We sat quietly for a long minute.
“I brought your other saber,” he said.
“The Cherkassy?”
Curran nodded.
“Can I have it?”
He reached over and pulled it from the pile of backpacks. I drew the slightly curved metal blade from the sheath and ran my fingers along it. Not the same.
Curran nudged the container of food toward me. “Eat.”

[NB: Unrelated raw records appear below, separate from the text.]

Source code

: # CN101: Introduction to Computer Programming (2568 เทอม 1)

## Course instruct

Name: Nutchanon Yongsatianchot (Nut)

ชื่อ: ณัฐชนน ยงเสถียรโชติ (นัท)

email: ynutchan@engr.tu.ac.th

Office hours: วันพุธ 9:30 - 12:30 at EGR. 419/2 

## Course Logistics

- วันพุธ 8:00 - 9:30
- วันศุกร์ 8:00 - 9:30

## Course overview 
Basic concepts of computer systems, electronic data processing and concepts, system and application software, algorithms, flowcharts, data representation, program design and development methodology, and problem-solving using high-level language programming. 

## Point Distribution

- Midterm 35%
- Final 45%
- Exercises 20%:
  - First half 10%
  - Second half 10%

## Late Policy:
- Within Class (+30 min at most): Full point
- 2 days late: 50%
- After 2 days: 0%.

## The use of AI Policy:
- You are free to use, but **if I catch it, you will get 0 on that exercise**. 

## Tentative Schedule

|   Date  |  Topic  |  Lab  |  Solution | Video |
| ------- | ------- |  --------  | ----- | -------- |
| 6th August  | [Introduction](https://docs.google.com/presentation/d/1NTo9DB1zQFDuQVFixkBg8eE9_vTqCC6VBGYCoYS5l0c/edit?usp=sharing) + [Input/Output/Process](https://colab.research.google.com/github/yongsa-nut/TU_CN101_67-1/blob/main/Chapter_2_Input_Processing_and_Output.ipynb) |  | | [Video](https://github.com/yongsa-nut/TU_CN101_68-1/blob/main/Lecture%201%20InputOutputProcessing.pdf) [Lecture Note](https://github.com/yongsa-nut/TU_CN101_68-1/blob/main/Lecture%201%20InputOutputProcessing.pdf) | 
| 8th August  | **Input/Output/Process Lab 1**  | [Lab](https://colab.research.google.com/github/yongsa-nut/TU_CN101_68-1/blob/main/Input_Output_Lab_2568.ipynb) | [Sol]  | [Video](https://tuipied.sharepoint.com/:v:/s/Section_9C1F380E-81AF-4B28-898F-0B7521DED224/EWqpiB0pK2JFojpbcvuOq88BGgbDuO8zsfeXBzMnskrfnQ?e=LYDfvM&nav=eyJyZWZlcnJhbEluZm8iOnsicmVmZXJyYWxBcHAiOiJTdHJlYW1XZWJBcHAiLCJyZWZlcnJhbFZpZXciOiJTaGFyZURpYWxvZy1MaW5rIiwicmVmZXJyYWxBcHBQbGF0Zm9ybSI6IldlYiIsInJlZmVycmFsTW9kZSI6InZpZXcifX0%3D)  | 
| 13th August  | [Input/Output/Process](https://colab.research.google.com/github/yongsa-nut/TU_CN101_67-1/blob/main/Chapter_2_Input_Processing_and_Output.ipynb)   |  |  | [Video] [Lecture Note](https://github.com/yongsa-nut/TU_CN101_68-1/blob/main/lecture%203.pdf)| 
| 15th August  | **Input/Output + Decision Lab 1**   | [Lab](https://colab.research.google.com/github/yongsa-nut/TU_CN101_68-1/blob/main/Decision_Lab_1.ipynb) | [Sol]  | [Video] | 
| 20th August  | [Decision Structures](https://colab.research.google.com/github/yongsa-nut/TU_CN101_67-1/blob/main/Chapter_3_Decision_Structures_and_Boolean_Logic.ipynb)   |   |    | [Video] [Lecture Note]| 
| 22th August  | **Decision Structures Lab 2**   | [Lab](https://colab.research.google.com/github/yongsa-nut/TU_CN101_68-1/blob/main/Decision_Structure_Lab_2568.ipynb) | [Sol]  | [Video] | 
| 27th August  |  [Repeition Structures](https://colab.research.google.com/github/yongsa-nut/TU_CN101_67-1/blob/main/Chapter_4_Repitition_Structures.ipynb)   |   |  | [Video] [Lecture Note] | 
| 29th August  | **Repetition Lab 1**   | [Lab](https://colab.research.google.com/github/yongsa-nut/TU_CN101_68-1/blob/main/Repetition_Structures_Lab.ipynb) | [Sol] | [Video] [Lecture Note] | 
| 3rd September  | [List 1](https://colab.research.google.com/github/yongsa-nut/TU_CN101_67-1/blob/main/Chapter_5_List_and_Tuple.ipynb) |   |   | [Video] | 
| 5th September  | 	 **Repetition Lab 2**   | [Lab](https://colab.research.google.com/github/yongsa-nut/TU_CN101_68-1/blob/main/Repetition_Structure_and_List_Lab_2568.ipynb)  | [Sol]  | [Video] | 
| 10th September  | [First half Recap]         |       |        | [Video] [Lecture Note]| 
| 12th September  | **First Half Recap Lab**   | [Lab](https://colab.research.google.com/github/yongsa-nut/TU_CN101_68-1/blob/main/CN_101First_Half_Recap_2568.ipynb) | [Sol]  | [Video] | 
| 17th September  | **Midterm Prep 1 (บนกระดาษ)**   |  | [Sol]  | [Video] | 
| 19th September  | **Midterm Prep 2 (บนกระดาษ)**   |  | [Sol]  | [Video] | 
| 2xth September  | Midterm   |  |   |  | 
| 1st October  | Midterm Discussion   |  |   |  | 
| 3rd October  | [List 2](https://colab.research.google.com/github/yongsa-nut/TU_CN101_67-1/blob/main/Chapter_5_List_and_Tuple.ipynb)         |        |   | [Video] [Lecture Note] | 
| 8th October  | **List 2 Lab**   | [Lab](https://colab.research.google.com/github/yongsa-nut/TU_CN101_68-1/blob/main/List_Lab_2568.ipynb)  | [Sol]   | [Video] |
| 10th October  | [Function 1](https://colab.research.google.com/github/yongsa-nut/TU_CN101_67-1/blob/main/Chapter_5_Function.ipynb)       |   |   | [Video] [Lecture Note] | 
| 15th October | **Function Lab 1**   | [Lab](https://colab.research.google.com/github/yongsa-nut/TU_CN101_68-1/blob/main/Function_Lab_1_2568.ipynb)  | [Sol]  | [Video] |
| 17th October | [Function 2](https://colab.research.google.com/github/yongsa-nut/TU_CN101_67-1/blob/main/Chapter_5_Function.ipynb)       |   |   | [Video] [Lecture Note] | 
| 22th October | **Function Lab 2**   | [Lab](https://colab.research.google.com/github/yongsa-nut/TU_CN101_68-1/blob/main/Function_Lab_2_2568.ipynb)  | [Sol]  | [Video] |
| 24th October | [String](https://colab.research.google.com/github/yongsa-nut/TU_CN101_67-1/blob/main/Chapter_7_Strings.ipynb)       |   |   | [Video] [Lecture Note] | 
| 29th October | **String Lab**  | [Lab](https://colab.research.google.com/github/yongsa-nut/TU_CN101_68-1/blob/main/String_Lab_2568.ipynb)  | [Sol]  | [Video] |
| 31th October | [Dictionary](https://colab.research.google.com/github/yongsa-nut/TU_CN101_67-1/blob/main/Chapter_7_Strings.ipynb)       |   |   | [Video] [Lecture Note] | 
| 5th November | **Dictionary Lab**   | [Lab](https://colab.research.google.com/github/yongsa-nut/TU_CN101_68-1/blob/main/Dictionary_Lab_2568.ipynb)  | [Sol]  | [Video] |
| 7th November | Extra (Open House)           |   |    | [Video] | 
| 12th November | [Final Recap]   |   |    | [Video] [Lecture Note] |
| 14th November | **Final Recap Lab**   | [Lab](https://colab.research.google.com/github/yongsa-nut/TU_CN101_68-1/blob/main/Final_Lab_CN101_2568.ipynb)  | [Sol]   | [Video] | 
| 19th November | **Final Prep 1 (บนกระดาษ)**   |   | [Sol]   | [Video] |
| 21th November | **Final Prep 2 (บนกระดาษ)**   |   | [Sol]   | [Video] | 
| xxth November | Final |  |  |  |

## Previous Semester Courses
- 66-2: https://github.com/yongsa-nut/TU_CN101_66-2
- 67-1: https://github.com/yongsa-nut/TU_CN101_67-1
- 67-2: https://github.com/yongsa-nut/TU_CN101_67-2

“Feeding me again, Your Furriness?”
“Of course,” he said. “I love you.”
It made me feel warm all over.
“I figured out how Hugh teleports,” I said between bites. “He wears an emergency vial of water around his neck. He breaks it and the water wets his skin, he says a power word, and it teleports him to the water’s source. Once the process begins, you go ethereal for a few seconds from start to finish. He teleports only as a last resort—if the tech hits during transit, he’s toast.”
“Good to know.”
“Was Gene’s invitation a setup?”
Curran shrugged. “I don’t know. But when we get back, I’m planning on asking him. He is our guest at the Keep.” The way he said “guest” didn’t bode well for Gene.
“What happened after I left?”
Curran leaned against an overturned chair. “I chased Hugh across the field, but he teleported before I could get to him. I got his horse. You want it?”
“His Friesian? No thanks. It looks pretty, but they don’t make the best riding horses. Did they tell you I rode a giant donkey?”
He blinked. “You what?”
“A giant black-and-white donkey. She was like twelve feet tall and bad tempered. I left her in the Keep’s stables. I’d rented her from a livery stable, so we may have to buy her now, because of all the time that’s passed. Her name is Cuddles.”
He struggled with it for a minute. “Sometimes hunger has strange side effects . . .”
“No, I was there,” Robert said, his eyes still closed. “I’ve seen Cuddles. Long ears.”